ДЖЕК ЛОНДОН И ИРИНА ГЛЕЗЕР: “ЛЮБОВЬ К ЖИЗНИ”

Выпущено на September 5, 2020 в Литературный клуб, Статьи.

Сегодня мы предлагаем вашему вниманию альтернативный вариант развития сюжета рассказа Джека Лондона “Любовь к жизни” от Ирины Глезер, занявшей 2-ое место на литературном конкурсе “Продолжи Мастера”, который проводился этим летом Русской библиотекой Ванкувера совместно с сообществом Литературный Ванкувер.

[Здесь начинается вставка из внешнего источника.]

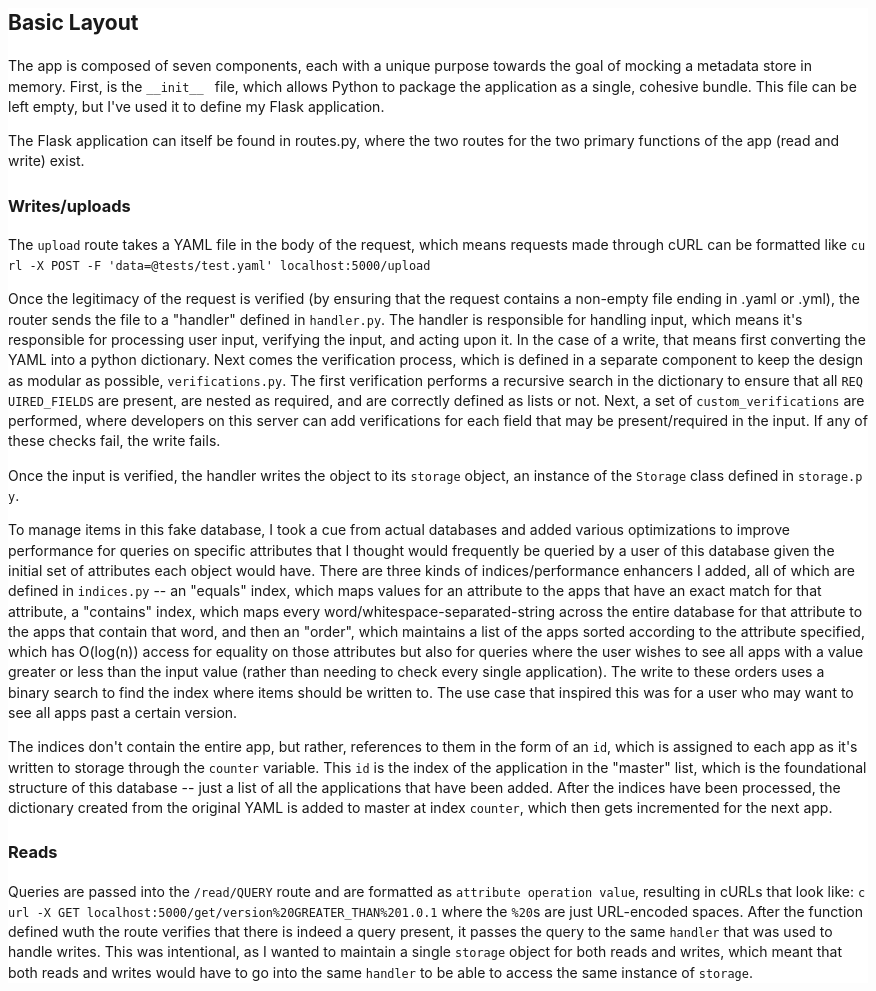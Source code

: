 ## Basic Layout
The app is composed of seven components, each with a unique purpose towards the goal of mocking a metadata store in memory. First, is the `__init__ ` file, which allows Python to package the application as a single, cohesive bundle. This file can be left empty, but I've used it to define my Flask application.

The Flask application can itself be found in routes.py, where the two routes for the two primary functions of the app (read and write) exist. 


### Writes/uploads
The `upload` route takes a YAML file in the body of the request, which means requests made through cURL can be formatted like
`curl -X POST -F 'data=@tests/test.yaml' localhost:5000/upload`

Once the legitimacy of the request is verified (by ensuring that the request contains a non-empty file ending in .yaml or .yml), the router sends the file to a "handler" defined in `handler.py`. The handler is responsible for handling input, which means it's responsible for processing user input, verifying the input, and acting upon it. In the case of a write, that means first converting the YAML into a python dictionary. Next comes the verification process, which is defined in a separate component to keep the design as modular as possible, `verifications.py`. The first verification performs a recursive search in the dictionary to ensure that all `REQUIRED_FIELDS` are present, are nested as required, and are correctly defined as lists or not. Next, a set of `custom_verifications` are performed, where developers on this server can add verifications for each field that may be present/required in the input. If any of these checks fail, the write fails.

Once the input is verified, the handler writes the object to its `storage` object, an instance of the `Storage` class defined in `storage.py`.

To manage items in this fake database, I took a cue from actual databases and added various optimizations to improve performance for queries on specific attributes that I thought would frequently be queried by a user of this database given the initial set of attributes each object would have. There are three kinds of indices/performance enhancers I added, all of which are defined in `indices.py` -- an "equals" index, which maps values for an attribute to the apps that have an exact match for that attribute, a "contains" index, which maps every word/whitespace-separated-string across the entire database for that attribute to the apps that contain that word, and then an "order", which maintains a list of the apps sorted according to the attribute specified, which has O(log(n)) access for equality on those attributes but also for queries where the user wishes to see all apps with a value greater or less than the input value (rather than needing to check every single application). The write to these orders uses a binary search to find the index where items should be written to. The use case that inspired this was for a user who may want to see all apps past a certain version. 

The indices don't contain the entire app, but rather, references to them in the form of an `id`, which is assigned to each app as it's written to storage through the `counter` variable. This `id` is the index of the application in the "master" list, which is the foundational structure of this database -- just a list of all the applications that have been added. After the indices have been processed, the dictionary created from the original YAML is added to master at index `counter`, which then gets incremented for the next app.

### Reads
Queries are passed into the `/read/QUERY` route and are formatted as `attribute operation value`, resulting in cURLs that look like:
`curl -X GET localhost:5000/get/version%20GREATER_THAN%201.0.1` where the `%20`s are just URL-encoded spaces. After the function defined wuth the route verifies that there is indeed a query present, it passes the query to the same `handler` that was used to handle writes. This was intentional, as I wanted to maintain a single `storage` object for both reads and writes, which meant that both reads and writes would have to go into the same `handler` to be able to access the same instance of `storage`.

“Прихрамывая, они спустились к речке, и один раз тот, что шел впереди, зашатался, споткнувшись посреди каменной россыпи. Оба устали и выбились из сил, и лица их выражали терпеливую покорность – след долгих лишений. Плечи им оттягивали тяжелые тюки, стянутые ремнями. Каждый из них нес ружье. Оба шли сгорбившись, низко нагнув голову и не поднимая глаз.

– Хорошо бы иметь хоть два патрона из тех, что лежат у нас в тайнике, – сказал один.

Голос его звучал вяло, без всякого выражения. Он говорил равнодушно, и его спутник, только что ступивший в молочно-белую воду, пенившуюся по камням, ничего ему не ответил.

Второй тоже вошел в речку вслед за первым. Они не разулись, хотя вода была холодная, как лед, – такая холодная, что ноги у них и даже пальцы на ногах онемели от холода. Местами вода захлестывала колени, и оба они пошатывались, теряя опору.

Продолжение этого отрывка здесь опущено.